Lady Warren of Carrickfergus has sailed for Charleston on the Intrepid. She was in New York visiting her son, who is serving with the Crown forces. From Charleston, she will return to her estate in Ireland.

Lady Warren of Carrickfergus.

Bridget Riley.

Visiting her son.

It never ends, Cormac thought.

It never fecking ends.

The commander of the Bridewell was a major named William Cunningham.

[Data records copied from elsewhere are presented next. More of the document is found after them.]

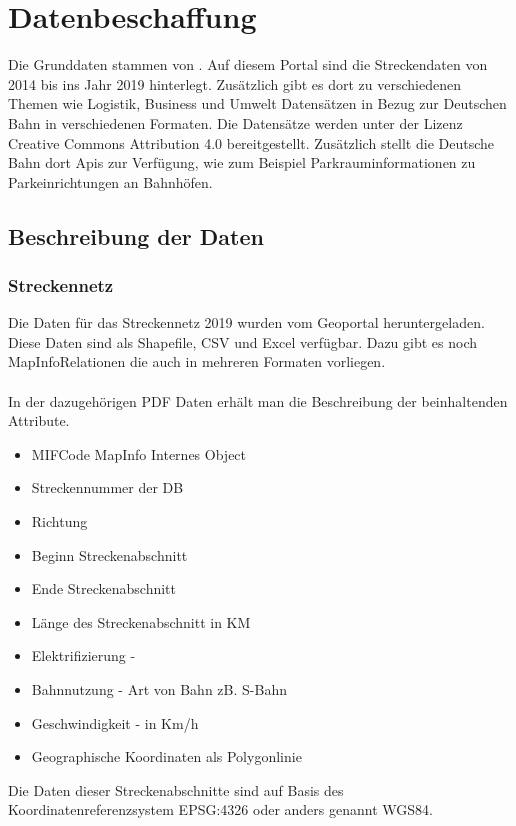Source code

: \section{Datenbeschaffung}
Die Grunddaten stammen von \cite{dbgeodaten}. Auf diesem Portal sind die Streckendaten von 2014 bis ins Jahr 2019 hinterlegt. Zusätzlich gibt es dort zu verschiedenen Themen wie Logistik, Business und Umwelt Datensätzen in Bezug zur Deutschen Bahn in verschiedenen Formaten. Die Datensätze werden unter der Lizenz Creative Commons Attribution 4.0 bereitgestellt.
Zusätzlich stellt die Deutsche Bahn dort Apis zur Verfügung, wie zum Beispiel Parkrauminformationen zu Parkeinrichtungen an Bahnhöfen.
\subsection{Beschreibung der Daten}
\subsubsection{Streckennetz}
Die Daten für das Streckennetz 2019 wurden vom Geoportal heruntergeladen. \cite{dbgeodaten}
Diese Daten sind als Shapefile, CSV und Excel verfügbar. Dazu gibt es noch MapInfoRelationen die auch in mehreren Formaten vorliegen.
\\\\
In der dazugehörigen PDF Daten erhält man die Beschreibung der beinhaltenden Attribute.
\begin{itemize}
	\item MIFCode MapInfo Internes Object
	\item Streckennummer der DB
	\item Richtung 
	\item Beginn Streckenabschnitt
	\item Ende Streckenabschnitt
	\item Länge des Streckenabschnitt in KM
	\item Elektrifizierung - 
	\item Bahnnutzung - Art von Bahn zB. S-Bahn
	\item Geschwindigkeit - in Km/h
	\item Geographische Koordinaten als Polygonlinie
\end{itemize}
Die Daten dieser Streckenabschnitte sind auf Basis des Koordinatenreferenzsystem EPSG:4326 oder anders genannt WGS84.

The older prisoners included a victualer named Anderson, who knew how Cunningham worked.

“He pockets half the money allowed for food and sends it home by courier,” Anderson said. “He doesn’t give a fiddler’s feck if we starve to death on half rations, and they are starvin’ right now on them ships in the Wallabout. He wants the war to last forever, so he can bank enough to join the gentry.”

Cunningham didn’t come often to see the victims of his corruption. But eight months into Cormac’s stay in the Bridewell, he looked up to see Cunningham’s new second-in-command. He was walking beyond the bars down a safe corridor beside Cunningham.

The son of the Earl of Warren and Bridget Riley. His hair was lighter, with highlights of red, but otherwise he could have been a twin of the earl in that year when he stepped from the black coach to look upon the broken body of Rebecca Carson lying in the mud.

69.

They called him Tony Warren. He worked under Cunningham, but in all the small ways, Cunningham deferred to his noble blood. Together, they helped men die. The prisoners died of typhus. Died of floggings. Died of hunger. Died of tuberculosis. Died of cholera. Died because William Cunningham, the provost marshal, stole half the ration money while Tony Warren shrugged and cocked an eyebrow and chuckled.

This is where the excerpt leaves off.